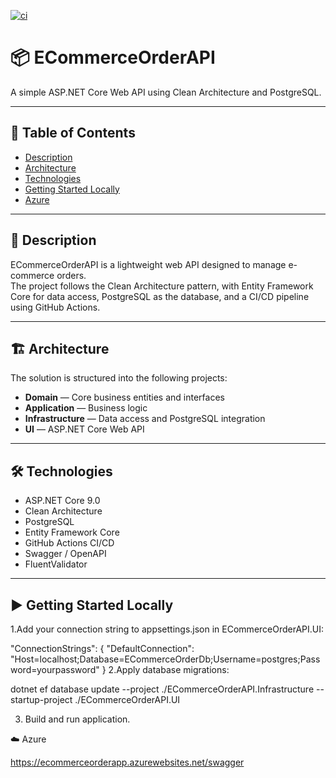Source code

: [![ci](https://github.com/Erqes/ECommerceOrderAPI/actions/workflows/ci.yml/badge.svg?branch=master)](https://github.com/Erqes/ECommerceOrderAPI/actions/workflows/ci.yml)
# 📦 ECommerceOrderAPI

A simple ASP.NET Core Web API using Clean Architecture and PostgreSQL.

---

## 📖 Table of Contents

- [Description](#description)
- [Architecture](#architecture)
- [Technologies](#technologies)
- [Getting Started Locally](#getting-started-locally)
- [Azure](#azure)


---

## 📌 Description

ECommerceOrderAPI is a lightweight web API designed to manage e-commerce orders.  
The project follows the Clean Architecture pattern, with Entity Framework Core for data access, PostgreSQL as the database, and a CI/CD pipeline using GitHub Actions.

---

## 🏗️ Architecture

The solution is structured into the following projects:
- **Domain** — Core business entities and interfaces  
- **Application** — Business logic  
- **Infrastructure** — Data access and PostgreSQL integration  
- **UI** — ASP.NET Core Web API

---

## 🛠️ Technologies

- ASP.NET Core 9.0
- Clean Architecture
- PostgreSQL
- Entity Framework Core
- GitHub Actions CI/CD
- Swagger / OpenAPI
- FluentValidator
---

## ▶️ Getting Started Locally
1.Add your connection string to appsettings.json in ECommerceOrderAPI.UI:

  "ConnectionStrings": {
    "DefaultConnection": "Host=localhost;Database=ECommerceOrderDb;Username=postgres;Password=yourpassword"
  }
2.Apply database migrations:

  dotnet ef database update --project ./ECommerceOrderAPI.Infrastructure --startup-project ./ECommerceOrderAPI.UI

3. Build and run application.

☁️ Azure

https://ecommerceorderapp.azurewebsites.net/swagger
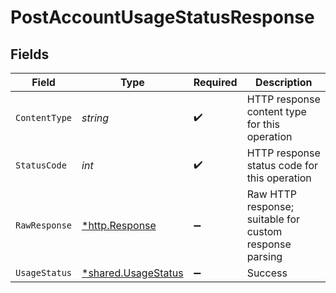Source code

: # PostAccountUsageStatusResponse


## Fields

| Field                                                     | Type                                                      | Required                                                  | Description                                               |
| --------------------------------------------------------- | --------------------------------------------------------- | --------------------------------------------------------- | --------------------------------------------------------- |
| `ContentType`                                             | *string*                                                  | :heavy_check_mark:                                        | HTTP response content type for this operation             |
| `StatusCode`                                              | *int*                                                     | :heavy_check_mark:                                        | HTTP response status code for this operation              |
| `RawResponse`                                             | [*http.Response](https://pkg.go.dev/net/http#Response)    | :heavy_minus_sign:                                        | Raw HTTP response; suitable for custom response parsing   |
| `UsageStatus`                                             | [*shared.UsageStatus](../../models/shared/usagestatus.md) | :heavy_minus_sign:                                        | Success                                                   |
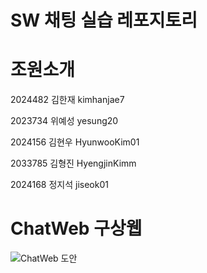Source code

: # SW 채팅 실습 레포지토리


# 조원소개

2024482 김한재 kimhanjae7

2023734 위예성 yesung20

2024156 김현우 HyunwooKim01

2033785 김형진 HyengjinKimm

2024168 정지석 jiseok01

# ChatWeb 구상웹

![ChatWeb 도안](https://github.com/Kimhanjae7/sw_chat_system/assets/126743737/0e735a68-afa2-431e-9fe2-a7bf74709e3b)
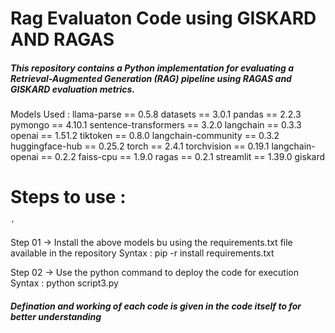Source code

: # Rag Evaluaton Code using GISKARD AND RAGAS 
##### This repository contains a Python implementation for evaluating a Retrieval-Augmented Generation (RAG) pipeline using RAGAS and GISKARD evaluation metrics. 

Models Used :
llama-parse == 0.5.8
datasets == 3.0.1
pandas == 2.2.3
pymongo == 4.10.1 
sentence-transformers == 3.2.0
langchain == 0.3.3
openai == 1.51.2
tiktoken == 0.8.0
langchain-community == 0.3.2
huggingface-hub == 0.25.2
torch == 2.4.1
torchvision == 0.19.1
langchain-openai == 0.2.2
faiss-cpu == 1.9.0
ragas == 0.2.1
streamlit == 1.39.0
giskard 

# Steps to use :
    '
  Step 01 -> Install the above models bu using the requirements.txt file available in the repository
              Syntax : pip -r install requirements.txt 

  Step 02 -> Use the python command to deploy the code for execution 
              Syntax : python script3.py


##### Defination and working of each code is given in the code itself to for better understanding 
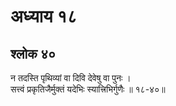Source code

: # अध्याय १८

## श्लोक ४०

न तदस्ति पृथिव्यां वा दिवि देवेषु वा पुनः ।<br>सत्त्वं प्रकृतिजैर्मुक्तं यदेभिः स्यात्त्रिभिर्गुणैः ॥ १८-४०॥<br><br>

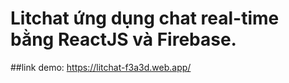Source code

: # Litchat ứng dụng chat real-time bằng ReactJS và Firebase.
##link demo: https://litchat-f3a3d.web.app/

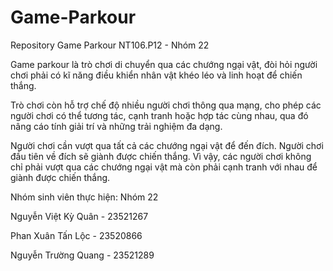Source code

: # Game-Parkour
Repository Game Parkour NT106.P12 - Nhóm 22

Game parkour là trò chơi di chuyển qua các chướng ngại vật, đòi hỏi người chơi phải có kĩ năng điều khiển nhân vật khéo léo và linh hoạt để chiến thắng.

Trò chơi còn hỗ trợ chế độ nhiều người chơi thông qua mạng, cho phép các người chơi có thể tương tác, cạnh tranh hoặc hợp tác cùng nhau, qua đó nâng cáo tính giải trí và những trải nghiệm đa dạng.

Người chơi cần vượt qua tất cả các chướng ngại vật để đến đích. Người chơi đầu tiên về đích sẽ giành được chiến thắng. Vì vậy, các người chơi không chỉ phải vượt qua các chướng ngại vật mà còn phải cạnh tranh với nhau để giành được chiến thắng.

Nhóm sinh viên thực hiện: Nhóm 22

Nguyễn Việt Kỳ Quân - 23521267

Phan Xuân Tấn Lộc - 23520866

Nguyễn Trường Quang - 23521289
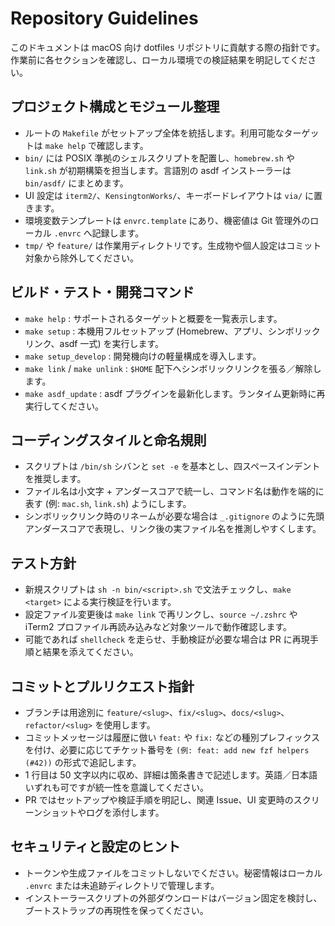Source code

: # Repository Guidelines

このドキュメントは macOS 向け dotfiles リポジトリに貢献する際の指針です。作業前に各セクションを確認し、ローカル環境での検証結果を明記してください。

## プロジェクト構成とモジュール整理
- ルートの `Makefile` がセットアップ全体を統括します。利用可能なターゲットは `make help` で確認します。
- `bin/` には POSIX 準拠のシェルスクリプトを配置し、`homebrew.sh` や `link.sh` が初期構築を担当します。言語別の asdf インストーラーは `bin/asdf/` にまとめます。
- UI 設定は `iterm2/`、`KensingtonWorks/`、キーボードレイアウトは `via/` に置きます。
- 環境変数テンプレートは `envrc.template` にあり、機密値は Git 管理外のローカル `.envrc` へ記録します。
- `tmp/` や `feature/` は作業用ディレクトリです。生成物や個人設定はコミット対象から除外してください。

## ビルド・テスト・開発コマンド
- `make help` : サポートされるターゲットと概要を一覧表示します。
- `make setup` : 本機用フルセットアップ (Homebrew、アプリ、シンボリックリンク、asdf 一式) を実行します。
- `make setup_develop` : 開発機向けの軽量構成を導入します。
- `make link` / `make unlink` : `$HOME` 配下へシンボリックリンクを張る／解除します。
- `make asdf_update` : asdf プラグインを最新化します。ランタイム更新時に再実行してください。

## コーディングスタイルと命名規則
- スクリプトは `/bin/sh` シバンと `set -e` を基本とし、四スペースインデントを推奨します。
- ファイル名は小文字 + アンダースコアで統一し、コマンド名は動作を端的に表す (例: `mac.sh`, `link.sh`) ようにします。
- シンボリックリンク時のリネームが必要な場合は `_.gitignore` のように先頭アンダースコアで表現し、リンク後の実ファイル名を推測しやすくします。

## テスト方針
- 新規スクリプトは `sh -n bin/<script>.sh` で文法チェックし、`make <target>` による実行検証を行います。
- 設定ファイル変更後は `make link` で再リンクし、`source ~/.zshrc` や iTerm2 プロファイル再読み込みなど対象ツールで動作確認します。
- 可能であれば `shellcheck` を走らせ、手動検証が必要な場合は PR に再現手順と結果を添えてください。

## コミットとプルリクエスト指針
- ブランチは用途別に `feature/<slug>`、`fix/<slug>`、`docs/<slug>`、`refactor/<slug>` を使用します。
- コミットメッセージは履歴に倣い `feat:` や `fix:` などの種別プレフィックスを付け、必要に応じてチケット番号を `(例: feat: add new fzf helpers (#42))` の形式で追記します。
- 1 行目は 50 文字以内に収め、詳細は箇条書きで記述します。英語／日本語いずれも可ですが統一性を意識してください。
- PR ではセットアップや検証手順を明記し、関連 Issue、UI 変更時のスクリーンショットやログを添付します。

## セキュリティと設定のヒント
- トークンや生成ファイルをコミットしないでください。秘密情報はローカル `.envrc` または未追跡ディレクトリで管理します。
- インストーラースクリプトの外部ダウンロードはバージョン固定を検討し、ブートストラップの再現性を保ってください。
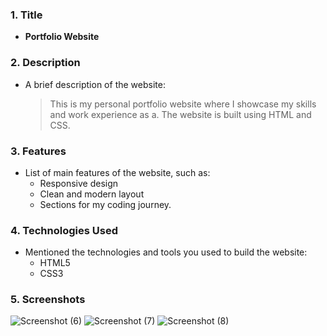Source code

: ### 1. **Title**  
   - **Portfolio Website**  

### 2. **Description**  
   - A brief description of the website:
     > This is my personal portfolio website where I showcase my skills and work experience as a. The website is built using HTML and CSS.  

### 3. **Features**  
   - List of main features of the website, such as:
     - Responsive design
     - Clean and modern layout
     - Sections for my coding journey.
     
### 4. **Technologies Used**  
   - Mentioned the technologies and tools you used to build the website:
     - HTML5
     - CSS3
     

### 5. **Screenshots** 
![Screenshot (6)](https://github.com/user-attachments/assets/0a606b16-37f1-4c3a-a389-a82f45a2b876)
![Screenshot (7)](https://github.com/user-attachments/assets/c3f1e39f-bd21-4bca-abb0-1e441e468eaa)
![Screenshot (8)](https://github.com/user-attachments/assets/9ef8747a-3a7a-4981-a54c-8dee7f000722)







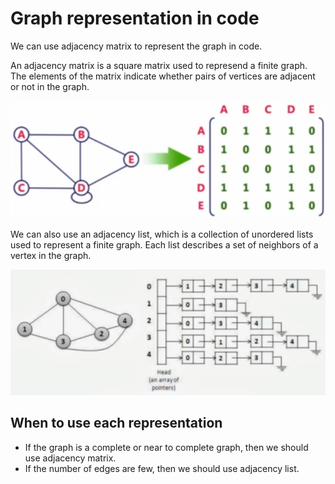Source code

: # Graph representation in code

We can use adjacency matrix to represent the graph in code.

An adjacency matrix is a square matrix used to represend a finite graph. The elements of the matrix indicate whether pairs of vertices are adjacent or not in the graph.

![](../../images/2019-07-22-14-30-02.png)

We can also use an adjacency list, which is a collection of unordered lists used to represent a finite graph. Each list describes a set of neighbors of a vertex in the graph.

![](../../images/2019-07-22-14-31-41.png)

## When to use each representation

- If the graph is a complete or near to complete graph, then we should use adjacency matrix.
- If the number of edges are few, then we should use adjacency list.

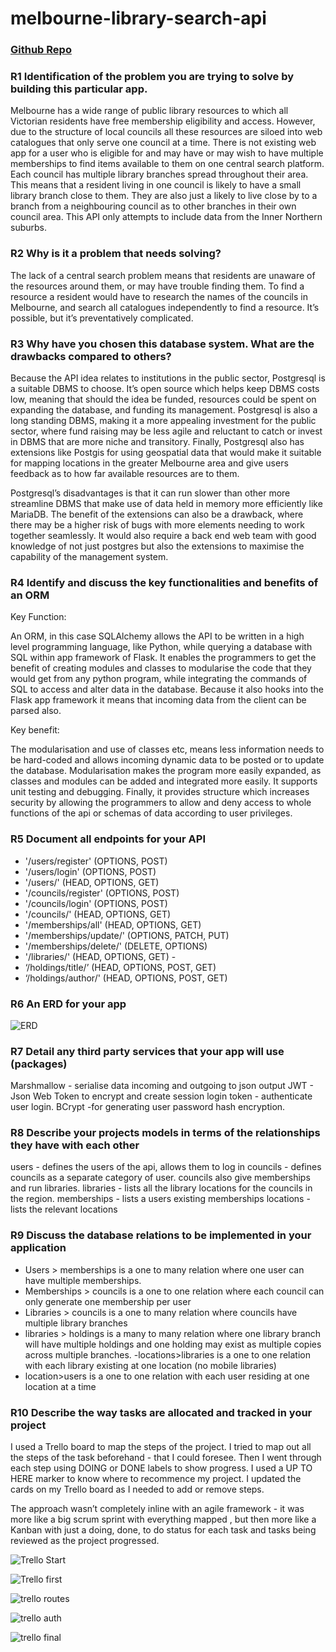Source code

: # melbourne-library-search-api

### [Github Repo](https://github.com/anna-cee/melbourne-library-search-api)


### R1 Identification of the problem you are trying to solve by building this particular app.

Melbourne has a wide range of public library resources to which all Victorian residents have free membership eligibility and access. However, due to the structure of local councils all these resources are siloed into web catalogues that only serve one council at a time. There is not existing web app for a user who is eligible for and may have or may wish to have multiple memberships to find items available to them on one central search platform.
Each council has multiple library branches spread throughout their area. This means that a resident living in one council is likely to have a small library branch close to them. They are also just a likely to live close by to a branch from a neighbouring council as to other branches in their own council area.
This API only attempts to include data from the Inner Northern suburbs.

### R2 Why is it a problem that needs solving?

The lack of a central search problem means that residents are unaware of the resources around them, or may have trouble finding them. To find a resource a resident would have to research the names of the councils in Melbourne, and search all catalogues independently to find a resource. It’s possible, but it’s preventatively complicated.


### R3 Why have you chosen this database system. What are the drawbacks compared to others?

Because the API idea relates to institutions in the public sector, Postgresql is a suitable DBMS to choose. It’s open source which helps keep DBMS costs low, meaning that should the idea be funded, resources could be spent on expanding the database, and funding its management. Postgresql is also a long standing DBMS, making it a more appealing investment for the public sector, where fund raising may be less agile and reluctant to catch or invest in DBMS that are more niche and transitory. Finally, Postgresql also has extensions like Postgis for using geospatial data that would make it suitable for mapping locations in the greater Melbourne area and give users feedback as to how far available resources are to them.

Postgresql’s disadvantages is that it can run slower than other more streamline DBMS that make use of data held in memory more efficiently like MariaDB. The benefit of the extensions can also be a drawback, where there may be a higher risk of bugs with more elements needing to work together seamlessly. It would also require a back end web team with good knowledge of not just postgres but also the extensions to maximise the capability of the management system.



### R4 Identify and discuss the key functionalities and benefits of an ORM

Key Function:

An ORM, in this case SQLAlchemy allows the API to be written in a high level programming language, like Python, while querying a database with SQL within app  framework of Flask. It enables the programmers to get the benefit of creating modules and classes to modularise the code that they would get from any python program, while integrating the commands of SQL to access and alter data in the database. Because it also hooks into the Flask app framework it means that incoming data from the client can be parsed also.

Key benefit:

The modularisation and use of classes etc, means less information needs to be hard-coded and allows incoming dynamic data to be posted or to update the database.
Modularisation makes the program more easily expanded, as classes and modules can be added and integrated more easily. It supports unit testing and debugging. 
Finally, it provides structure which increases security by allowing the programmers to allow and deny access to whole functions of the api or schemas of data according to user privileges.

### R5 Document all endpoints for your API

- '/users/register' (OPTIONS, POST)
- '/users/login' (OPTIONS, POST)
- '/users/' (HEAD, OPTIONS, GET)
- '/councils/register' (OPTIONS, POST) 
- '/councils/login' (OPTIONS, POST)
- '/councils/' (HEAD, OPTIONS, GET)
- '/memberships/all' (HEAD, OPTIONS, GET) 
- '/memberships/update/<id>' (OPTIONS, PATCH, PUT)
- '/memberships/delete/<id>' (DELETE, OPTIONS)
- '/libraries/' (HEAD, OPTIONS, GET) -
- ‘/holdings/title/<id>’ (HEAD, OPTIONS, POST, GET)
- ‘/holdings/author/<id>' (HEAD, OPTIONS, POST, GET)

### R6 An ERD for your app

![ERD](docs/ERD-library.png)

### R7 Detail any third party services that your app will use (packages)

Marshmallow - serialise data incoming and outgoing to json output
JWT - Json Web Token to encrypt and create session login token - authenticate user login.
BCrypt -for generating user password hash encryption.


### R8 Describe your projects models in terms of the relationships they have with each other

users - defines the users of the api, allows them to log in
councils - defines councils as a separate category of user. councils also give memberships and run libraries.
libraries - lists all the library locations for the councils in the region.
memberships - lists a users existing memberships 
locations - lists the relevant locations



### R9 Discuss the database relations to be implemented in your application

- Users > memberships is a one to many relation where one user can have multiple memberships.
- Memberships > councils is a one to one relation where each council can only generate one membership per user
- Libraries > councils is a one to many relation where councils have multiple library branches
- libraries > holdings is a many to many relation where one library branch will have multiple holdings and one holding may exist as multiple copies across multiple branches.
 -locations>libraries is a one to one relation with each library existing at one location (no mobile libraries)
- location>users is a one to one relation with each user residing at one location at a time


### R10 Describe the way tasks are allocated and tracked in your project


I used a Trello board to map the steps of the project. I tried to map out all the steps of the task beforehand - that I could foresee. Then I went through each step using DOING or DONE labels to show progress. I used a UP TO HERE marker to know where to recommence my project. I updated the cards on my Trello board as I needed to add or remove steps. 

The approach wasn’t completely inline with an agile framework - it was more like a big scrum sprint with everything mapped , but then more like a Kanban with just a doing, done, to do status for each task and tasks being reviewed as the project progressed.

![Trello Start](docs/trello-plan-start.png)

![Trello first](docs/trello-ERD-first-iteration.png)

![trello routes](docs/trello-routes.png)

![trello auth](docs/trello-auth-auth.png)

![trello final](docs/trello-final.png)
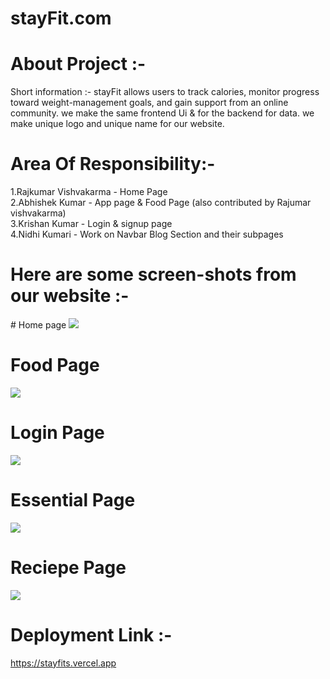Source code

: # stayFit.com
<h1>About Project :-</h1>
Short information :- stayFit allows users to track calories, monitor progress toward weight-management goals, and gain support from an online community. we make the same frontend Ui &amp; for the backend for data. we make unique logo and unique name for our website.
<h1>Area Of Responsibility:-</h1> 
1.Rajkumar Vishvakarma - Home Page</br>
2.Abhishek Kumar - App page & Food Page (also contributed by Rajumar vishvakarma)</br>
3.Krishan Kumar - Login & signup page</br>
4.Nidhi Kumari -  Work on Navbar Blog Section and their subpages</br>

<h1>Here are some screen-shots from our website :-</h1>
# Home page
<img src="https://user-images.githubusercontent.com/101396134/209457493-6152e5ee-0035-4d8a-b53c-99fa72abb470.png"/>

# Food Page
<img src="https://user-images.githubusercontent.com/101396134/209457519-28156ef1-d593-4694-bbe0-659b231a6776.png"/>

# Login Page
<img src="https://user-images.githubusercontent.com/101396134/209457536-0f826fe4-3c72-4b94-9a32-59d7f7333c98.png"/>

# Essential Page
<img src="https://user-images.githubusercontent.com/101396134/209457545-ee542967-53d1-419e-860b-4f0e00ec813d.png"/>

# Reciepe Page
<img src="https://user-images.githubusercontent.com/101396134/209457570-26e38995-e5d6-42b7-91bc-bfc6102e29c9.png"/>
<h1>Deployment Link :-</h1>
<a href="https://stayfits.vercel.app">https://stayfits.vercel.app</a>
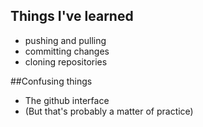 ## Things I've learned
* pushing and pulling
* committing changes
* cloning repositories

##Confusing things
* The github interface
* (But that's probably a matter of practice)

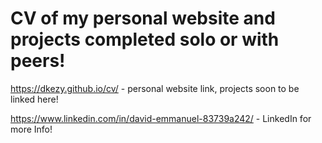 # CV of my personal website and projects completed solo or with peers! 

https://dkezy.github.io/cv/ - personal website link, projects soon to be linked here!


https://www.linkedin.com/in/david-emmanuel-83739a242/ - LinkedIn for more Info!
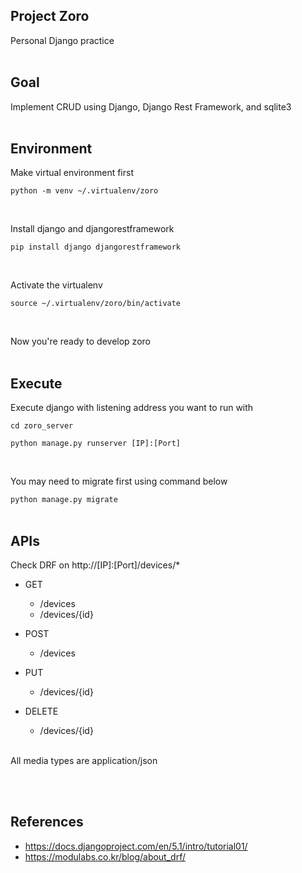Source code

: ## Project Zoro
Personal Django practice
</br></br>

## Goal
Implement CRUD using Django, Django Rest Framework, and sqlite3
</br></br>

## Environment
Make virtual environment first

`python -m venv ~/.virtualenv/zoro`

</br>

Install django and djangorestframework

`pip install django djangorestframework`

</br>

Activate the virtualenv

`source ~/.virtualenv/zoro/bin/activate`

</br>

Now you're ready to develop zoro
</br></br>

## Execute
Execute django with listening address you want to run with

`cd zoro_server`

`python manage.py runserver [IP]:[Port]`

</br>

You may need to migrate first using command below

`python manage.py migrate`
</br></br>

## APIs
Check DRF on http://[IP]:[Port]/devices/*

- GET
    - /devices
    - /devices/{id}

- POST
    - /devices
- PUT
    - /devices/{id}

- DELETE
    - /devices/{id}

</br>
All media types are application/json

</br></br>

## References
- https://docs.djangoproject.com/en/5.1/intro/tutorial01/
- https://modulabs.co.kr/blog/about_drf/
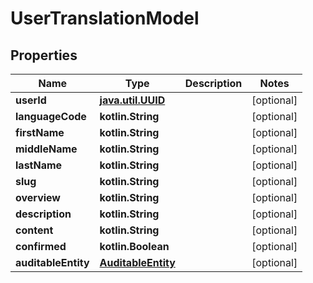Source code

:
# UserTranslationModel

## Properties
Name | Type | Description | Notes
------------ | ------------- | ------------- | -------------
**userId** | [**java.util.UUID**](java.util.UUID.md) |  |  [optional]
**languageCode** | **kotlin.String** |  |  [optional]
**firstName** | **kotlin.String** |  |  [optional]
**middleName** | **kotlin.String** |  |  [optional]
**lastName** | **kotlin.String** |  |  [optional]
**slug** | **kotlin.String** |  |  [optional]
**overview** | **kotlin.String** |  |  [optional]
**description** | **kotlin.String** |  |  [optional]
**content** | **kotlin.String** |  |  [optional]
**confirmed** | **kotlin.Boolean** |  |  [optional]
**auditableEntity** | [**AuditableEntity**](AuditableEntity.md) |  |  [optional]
________
WHAT THIS TASK INVOLVES:
A word-for-word reproduction is needed of the lines above from the line containing "# Home page" through the line containing "matter of practice)", with both ends kept and no pictures.

ANSWER TO THE PROBLEM:
# Home page
<img src="https://user-images.githubusercontent.com/101396134/209457493-6152e5ee-0035-4d8a-b53c-99fa72abb470.png"/>

# Food Page
<img src="https://user-images.githubusercontent.com/101396134/209457519-28156ef1-d593-4694-bbe0-659b231a6776.png"/>

# Login Page
<img src="https://user-images.githubusercontent.com/101396134/209457536-0f826fe4-3c72-4b94-9a32-59d7f7333c98.png"/>

# Essential Page
<img src="https://user-images.githubusercontent.com/101396134/209457545-ee542967-53d1-419e-860b-4f0e00ec813d.png"/>

# Reciepe Page
<img src="https://user-images.githubusercontent.com/101396134/209457570-26e38995-e5d6-42b7-91bc-bfc6102e29c9.png"/>
<h1>Deployment Link :-</h1>
<a href="https://stayfits.vercel.app">https://stayfits.vercel.app</a>
 ## Things I've learned
* pushing and pulling
* committing changes
* cloning repositories

##Confusing things
* The github interface
* (But that's probably a matter of practice)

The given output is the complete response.